Monthly Archives: June 2013

The English Patient

“We die.

We die rich with lovers and tribes, tastes we have swallowed, bodies we’ve entered and swum up like rivers. Fears we’ve hidden in – like this wretched cave. I want all this marked on my body. Where the real countries are. Not boundaries drawn on maps with the names of powerful men. I know you’ll come carry me out to the Palace of Winds. That’s what I’ve wanted: to walk in such a place with you. With friends, on an earth without maps. The lamp has gone out and I’m writing in the darkness.”

K writes to her lover Almásy, waiting in a cave for him to come back and rescue her. She has just realised he might be too late to save her. The husband, the pilot, has died in a suicidal plane crash, in which she was a part of and was the second of the three targets(The third being Almásy himself). Almásy is unhurt and takes her to a cave, which has drawings of swimming figures; and, leaves after promising to return to rescue her.

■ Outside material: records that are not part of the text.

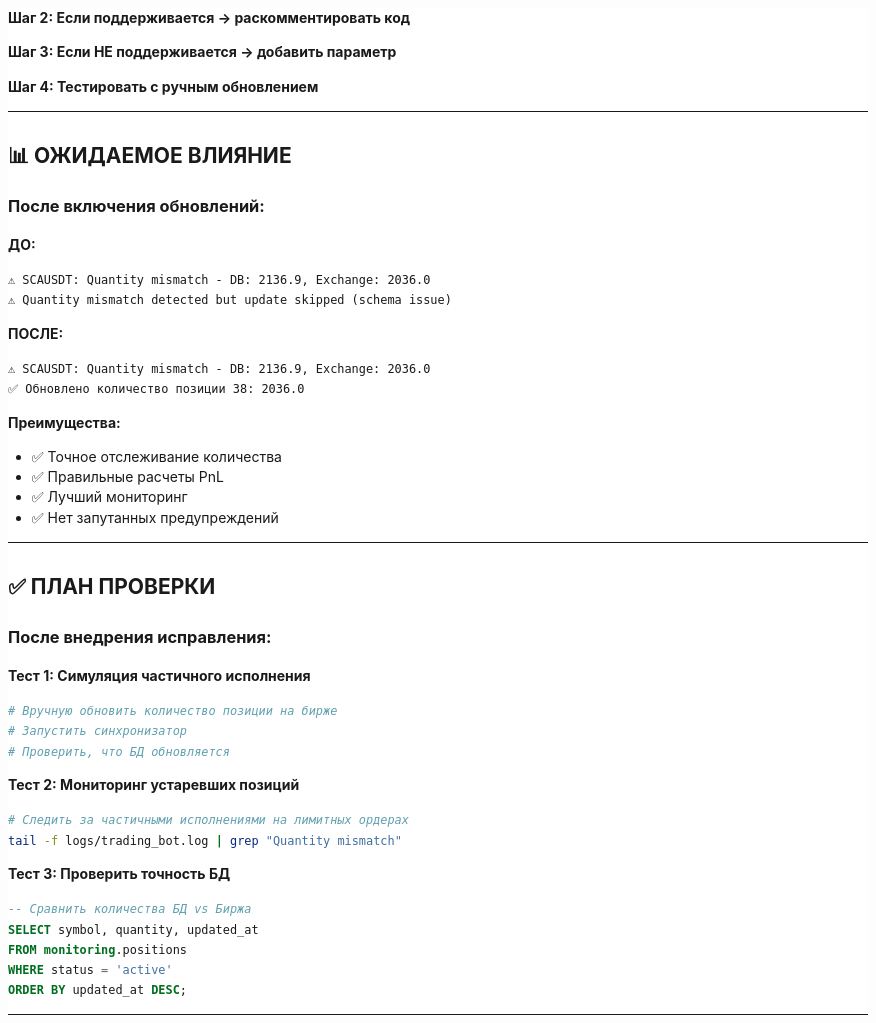 **Шаг 2: Если поддерживается → раскомментировать код**

**Шаг 3: Если НЕ поддерживается → добавить параметр**

**Шаг 4: Тестировать с ручным обновлением**

---

## 📊 ОЖИДАЕМОЕ ВЛИЯНИЕ

### **После включения обновлений:**

**ДО:**
```
⚠️ SCAUSDT: Quantity mismatch - DB: 2136.9, Exchange: 2036.0
⚠️ Quantity mismatch detected but update skipped (schema issue)
```

**ПОСЛЕ:**
```
⚠️ SCAUSDT: Quantity mismatch - DB: 2136.9, Exchange: 2036.0
✅ Обновлено количество позиции 38: 2036.0
```

**Преимущества:**
- ✅ Точное отслеживание количества
- ✅ Правильные расчеты PnL
- ✅ Лучший мониторинг
- ✅ Нет запутанных предупреждений

---

## ✅ ПЛАН ПРОВЕРКИ

### **После внедрения исправления:**

**Тест 1: Симуляция частичного исполнения**
```python
# Вручную обновить количество позиции на бирже
# Запустить синхронизатор
# Проверить, что БД обновляется
```

**Тест 2: Мониторинг устаревших позиций**
```bash
# Следить за частичными исполнениями на лимитных ордерах
tail -f logs/trading_bot.log | grep "Quantity mismatch"
```

**Тест 3: Проверить точность БД**
```sql
-- Сравнить количества БД vs Биржа
SELECT symbol, quantity, updated_at
FROM monitoring.positions
WHERE status = 'active'
ORDER BY updated_at DESC;
```

--- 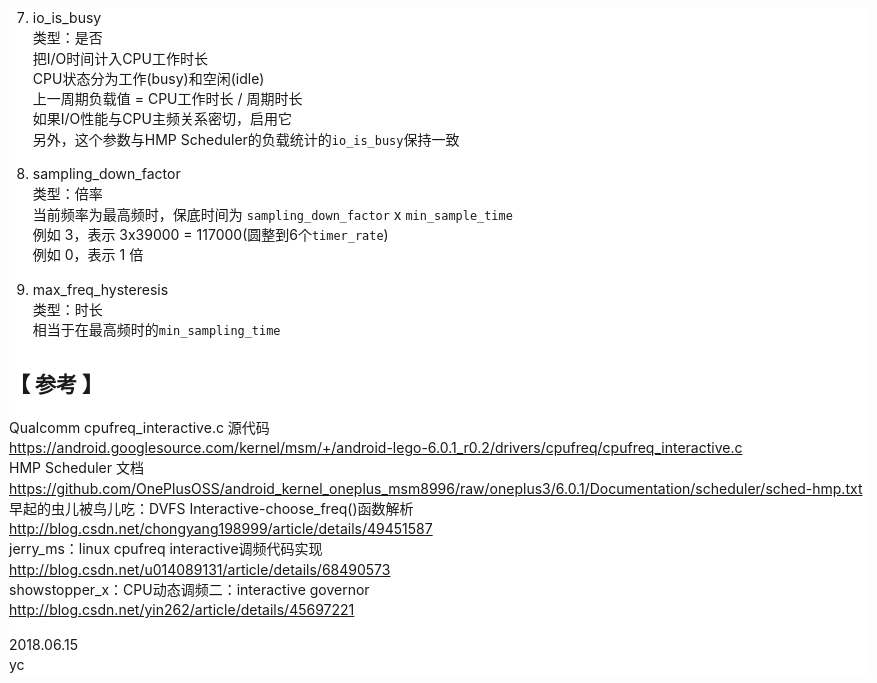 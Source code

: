 7. io_is_busy  
类型：是否  
把I/O时间计入CPU工作时长  
CPU状态分为工作(busy)和空闲(idle)  
上一周期负载值 = CPU工作时长 / 周期时长  
如果I/O性能与CPU主频关系密切，启用它  
另外，这个参数与HMP Scheduler的负载统计的`io_is_busy`保持一致  

8. sampling_down_factor  
类型：倍率  
当前频率为最高频时，保底时间为 `sampling_down_factor` x `min_sample_time`  
例如 3，表示 3x39000 = 117000(圆整到6个`timer_rate`)  
例如 0，表示 1 倍  

9. max_freq_hysteresis  
类型：时长  
相当于在最高频时的`min_sampling_time`  

## 【 参考 】

Qualcomm cpufreq_interactive.c 源代码  
<https://android.googlesource.com/kernel/msm/+/android-lego-6.0.1_r0.2/drivers/cpufreq/cpufreq_interactive.c>  
HMP Scheduler 文档  
<https://github.com/OnePlusOSS/android_kernel_oneplus_msm8996/raw/oneplus3/6.0.1/Documentation/scheduler/sched-hmp.txt>  
早起的虫儿被鸟儿吃：DVFS Interactive-choose_freq()函数解析  
<http://blog.csdn.net/chongyang198999/article/details/49451587>  
jerry_ms：linux cpufreq interactive调频代码实现  
<http://blog.csdn.net/u014089131/article/details/68490573>  
showstopper_x：CPU动态调频二：interactive governor  
<http://blog.csdn.net/yin262/article/details/45697221>  

2018.06.15  
yc  
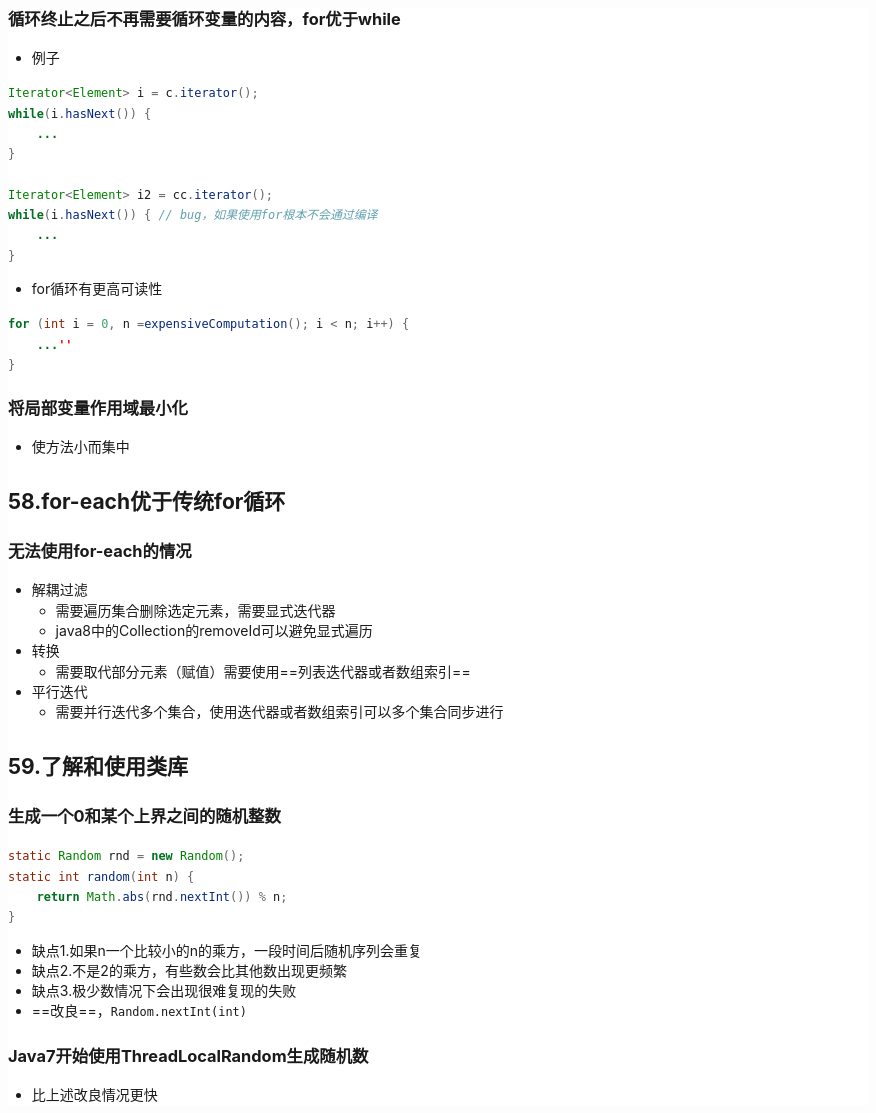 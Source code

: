 ### 循环终止之后不再需要循环变量的内容，for优于while
- 例子
```java
Iterator<Element> i = c.iterator();
while(i.hasNext()) {
    ...
}

Iterator<Element> i2 = cc.iterator();
while(i.hasNext()) { // bug，如果使用for根本不会通过编译
    ...
}
```
- for循环有更高可读性
```java
for (int i = 0, n =expensiveComputation(); i < n; i++) {
    ...''
}
```

### 将局部变量作用域最小化
- 使方法小而集中

## 58.for-each优于传统for循环

### 无法使用for-each的情况
- 解耦过滤
    - 需要遍历集合删除选定元素，需要显式迭代器
    - java8中的Collection的removeId可以避免显式遍历
- 转换
    - 需要取代部分元素（赋值）需要使用==列表迭代器或者数组索引== 
- 平行迭代
    - 需要并行迭代多个集合，使用迭代器或者数组索引可以多个集合同步进行


## 59.了解和使用类库

### 生成一个0和某个上界之间的随机整数
```java
static Random rnd = new Random();
static int random(int n) {
    return Math.abs(rnd.nextInt()) % n;
}
```
- 缺点1.如果n一个比较小的n的乘方，一段时间后随机序列会重复
- 缺点2.不是2的乘方，有些数会比其他数出现更频繁
- 缺点3.极少数情况下会出现很难复现的失败
- ==改良==，`Random.nextInt(int)`

### Java7开始使用ThreadLocalRandom生成随机数
- 比上述改良情况更快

The Husband loves her. More importantly – trusts her. When he finds out about he the affair she is having with Almásy, it shatters him.

Almásy, who hates ownership plunges deep into the ravines of a woman’s Love. Unable to own her and after she ends the affair, unable to bear the pain asks her, “How can you ever smile, as if your life hadn’t capsized?”.

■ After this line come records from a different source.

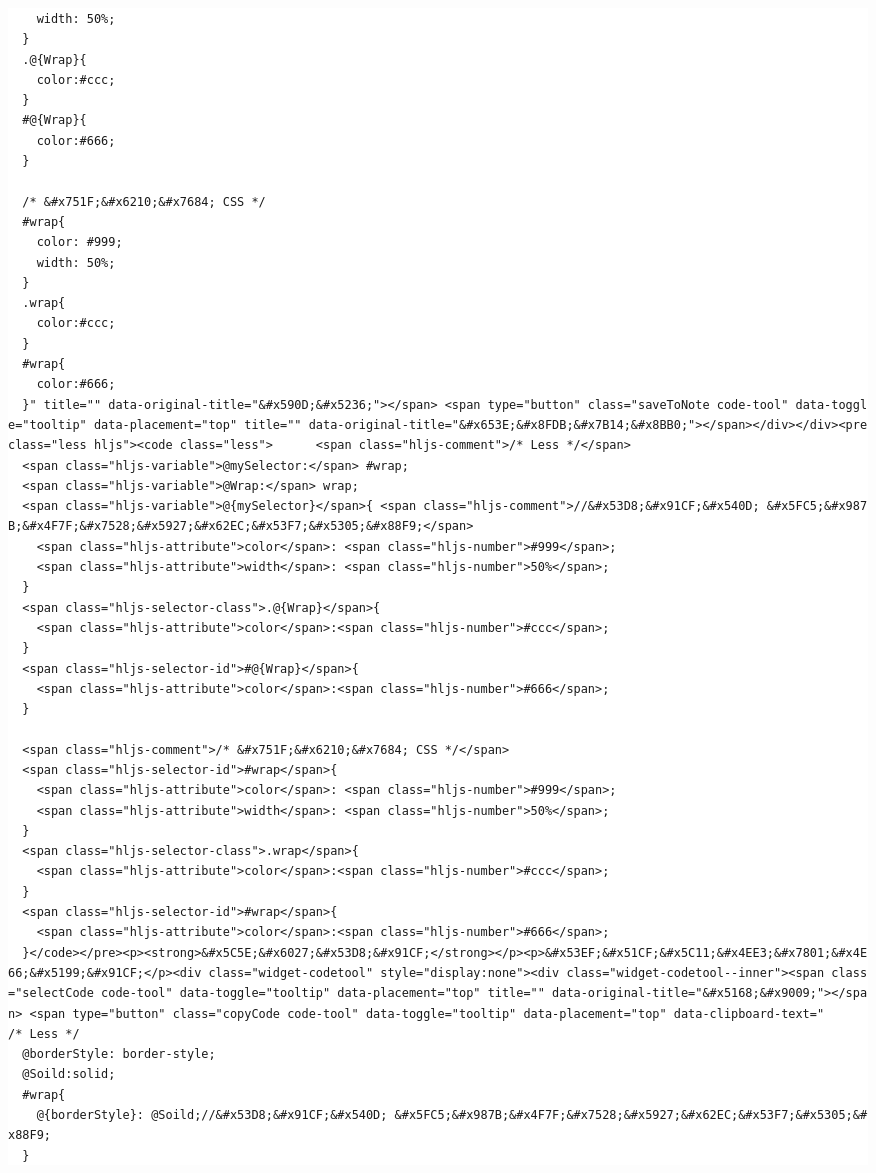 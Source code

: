         width: 50%;
      }
      .@{Wrap}{
        color:#ccc;
      }
      #@{Wrap}{
        color:#666;
      }
    
      /* &#x751F;&#x6210;&#x7684; CSS */
      #wrap{
        color: #999;
        width: 50%;
      }
      .wrap{
        color:#ccc;
      }
      #wrap{
        color:#666;
      }" title="" data-original-title="&#x590D;&#x5236;"></span> <span type="button" class="saveToNote code-tool" data-toggle="tooltip" data-placement="top" title="" data-original-title="&#x653E;&#x8FDB;&#x7B14;&#x8BB0;"></span></div></div><pre class="less hljs"><code class="less">      <span class="hljs-comment">/* Less */</span>
      <span class="hljs-variable">@mySelector:</span> #wrap;
      <span class="hljs-variable">@Wrap:</span> wrap;
      <span class="hljs-variable">@{mySelector}</span>{ <span class="hljs-comment">//&#x53D8;&#x91CF;&#x540D; &#x5FC5;&#x987B;&#x4F7F;&#x7528;&#x5927;&#x62EC;&#x53F7;&#x5305;&#x88F9;</span>
        <span class="hljs-attribute">color</span>: <span class="hljs-number">#999</span>;
        <span class="hljs-attribute">width</span>: <span class="hljs-number">50%</span>;
      }
      <span class="hljs-selector-class">.@{Wrap}</span>{
        <span class="hljs-attribute">color</span>:<span class="hljs-number">#ccc</span>;
      }
      <span class="hljs-selector-id">#@{Wrap}</span>{
        <span class="hljs-attribute">color</span>:<span class="hljs-number">#666</span>;
      }
    
      <span class="hljs-comment">/* &#x751F;&#x6210;&#x7684; CSS */</span>
      <span class="hljs-selector-id">#wrap</span>{
        <span class="hljs-attribute">color</span>: <span class="hljs-number">#999</span>;
        <span class="hljs-attribute">width</span>: <span class="hljs-number">50%</span>;
      }
      <span class="hljs-selector-class">.wrap</span>{
        <span class="hljs-attribute">color</span>:<span class="hljs-number">#ccc</span>;
      }
      <span class="hljs-selector-id">#wrap</span>{
        <span class="hljs-attribute">color</span>:<span class="hljs-number">#666</span>;
      }</code></pre><p><strong>&#x5C5E;&#x6027;&#x53D8;&#x91CF;</strong></p><p>&#x53EF;&#x51CF;&#x5C11;&#x4EE3;&#x7801;&#x4E66;&#x5199;&#x91CF;</p><div class="widget-codetool" style="display:none"><div class="widget-codetool--inner"><span class="selectCode code-tool" data-toggle="tooltip" data-placement="top" title="" data-original-title="&#x5168;&#x9009;"></span> <span type="button" class="copyCode code-tool" data-toggle="tooltip" data-placement="top" data-clipboard-text="      /* Less */
      @borderStyle: border-style;
      @Soild:solid;
      #wrap{
        @{borderStyle}: @Soild;//&#x53D8;&#x91CF;&#x540D; &#x5FC5;&#x987B;&#x4F7F;&#x7528;&#x5927;&#x62EC;&#x53F7;&#x5305;&#x88F9;
      }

After the crash, Almásy, after dropping her off at the cave with swimming figures, after promising to come back, is caught by the British, who think he is a spy.

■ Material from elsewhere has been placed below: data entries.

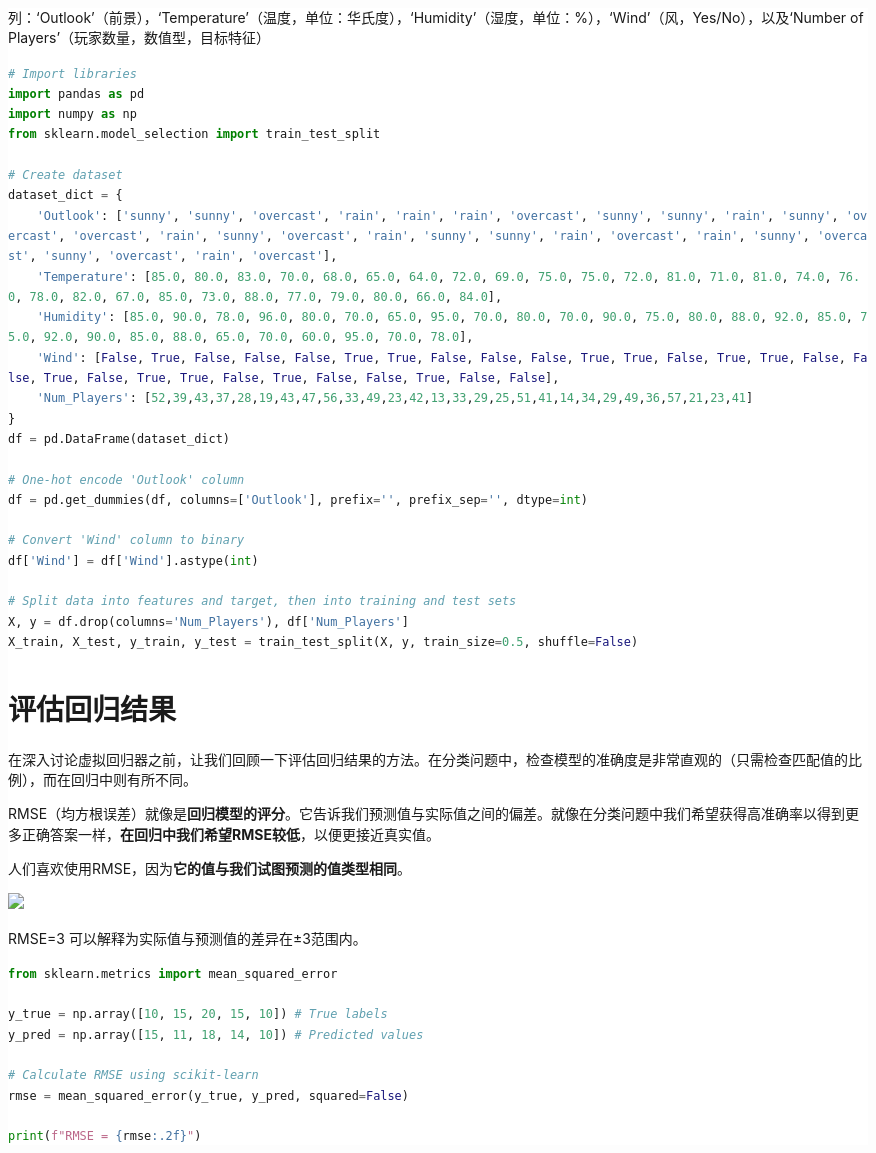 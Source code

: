 列：‘Outlook’（前景），‘Temperature’（温度，单位：华氏度），‘Humidity’（湿度，单位：%），‘Wind’（风，Yes/No），以及‘Number of Players’（玩家数量，数值型，目标特征）

```py
# Import libraries
import pandas as pd
import numpy as np
from sklearn.model_selection import train_test_split

# Create dataset
dataset_dict = {
    'Outlook': ['sunny', 'sunny', 'overcast', 'rain', 'rain', 'rain', 'overcast', 'sunny', 'sunny', 'rain', 'sunny', 'overcast', 'overcast', 'rain', 'sunny', 'overcast', 'rain', 'sunny', 'sunny', 'rain', 'overcast', 'rain', 'sunny', 'overcast', 'sunny', 'overcast', 'rain', 'overcast'],
    'Temperature': [85.0, 80.0, 83.0, 70.0, 68.0, 65.0, 64.0, 72.0, 69.0, 75.0, 75.0, 72.0, 81.0, 71.0, 81.0, 74.0, 76.0, 78.0, 82.0, 67.0, 85.0, 73.0, 88.0, 77.0, 79.0, 80.0, 66.0, 84.0],
    'Humidity': [85.0, 90.0, 78.0, 96.0, 80.0, 70.0, 65.0, 95.0, 70.0, 80.0, 70.0, 90.0, 75.0, 80.0, 88.0, 92.0, 85.0, 75.0, 92.0, 90.0, 85.0, 88.0, 65.0, 70.0, 60.0, 95.0, 70.0, 78.0],
    'Wind': [False, True, False, False, False, True, True, False, False, False, True, True, False, True, True, False, False, True, False, True, True, False, True, False, False, True, False, False],
    'Num_Players': [52,39,43,37,28,19,43,47,56,33,49,23,42,13,33,29,25,51,41,14,34,29,49,36,57,21,23,41]
}
df = pd.DataFrame(dataset_dict)

# One-hot encode 'Outlook' column
df = pd.get_dummies(df, columns=['Outlook'], prefix='', prefix_sep='', dtype=int)

# Convert 'Wind' column to binary
df['Wind'] = df['Wind'].astype(int)

# Split data into features and target, then into training and test sets
X, y = df.drop(columns='Num_Players'), df['Num_Players']
X_train, X_test, y_train, y_test = train_test_split(X, y, train_size=0.5, shuffle=False)
```

# 评估回归结果

在深入讨论虚拟回归器之前，让我们回顾一下评估回归结果的方法。在分类问题中，检查模型的准确度是非常直观的（只需检查匹配值的比例），而在回归中则有所不同。

RMSE（均方根误差）就像是**回归模型的评分**。它告诉我们预测值与实际值之间的偏差。就像在分类问题中我们希望获得高准确率以得到更多正确答案一样，**在回归中我们希望RMSE较低**，以便更接近真实值。

人们喜欢使用RMSE，因为**它的值与我们试图预测的值类型相同**。

![](../Images/89a57cc0f48f0bd3d7d523be535fc9bd.png)

RMSE=3 可以解释为实际值与预测值的差异在±3范围内。

```py
from sklearn.metrics import mean_squared_error

y_true = np.array([10, 15, 20, 15, 10]) # True labels
y_pred = np.array([15, 11, 18, 14, 10]) # Predicted values

# Calculate RMSE using scikit-learn
rmse = mean_squared_error(y_true, y_pred, squared=False)

print(f"RMSE = {rmse:.2f}")
```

Ultimately, he betrays the British and hands over the maps, all important maps, crucial to wartime efforts, to the Germans, in exchange for a plane to fly back to the cave to rescue his darling. Is betrayal really betrayal if it means you can hold your end of the promise to the woman you love?

Katherine is still there, but only in her letters to the Count.

The English Patient is Cinema at its best. I’ve been aching to watch it ever since I heard of it in an episode in Seinfeld. I am livid with myself for delaying the watching of this magnificent picture.

It transports you to a world you had seen in movies and paintings, but had never felt. The passion of the love between Katherine and her lover, eclipses that of the husband. You would think that there’d never be a reason good enough to betray your side in a war; you’d think there’d never be a good enough reason for a wife to cheat on her loving, caring husband. This movie works because it elevates the characters from the reel to the world of you and me, without you even noticing it.

Katherine in her final moments writes to her lover:

“My darling. I’m waiting for you.

How long is the day in the dark? Or a week? The fire is gone, and I’m horribly cold. I really should drag myself outside but then there’d be the sun. I’m afraid I waste the light on the paintings, not writing these words.

We die.

We die rich with lovers and tribes, tastes we have swallowed, bodies we’ve entered and swum up like rivers. Fears we’ve hidden in – like this wretched cave. I want all this marked on my body. Where the real countries are. Not boundaries drawn on maps with the names of powerful men. I know you’ll come carry me out to the Palace of Winds. That’s what I’ve wanted: to walk in such a place with you. With friends, on an earth without maps. The lamp has gone out and I’m writing in the darkness.”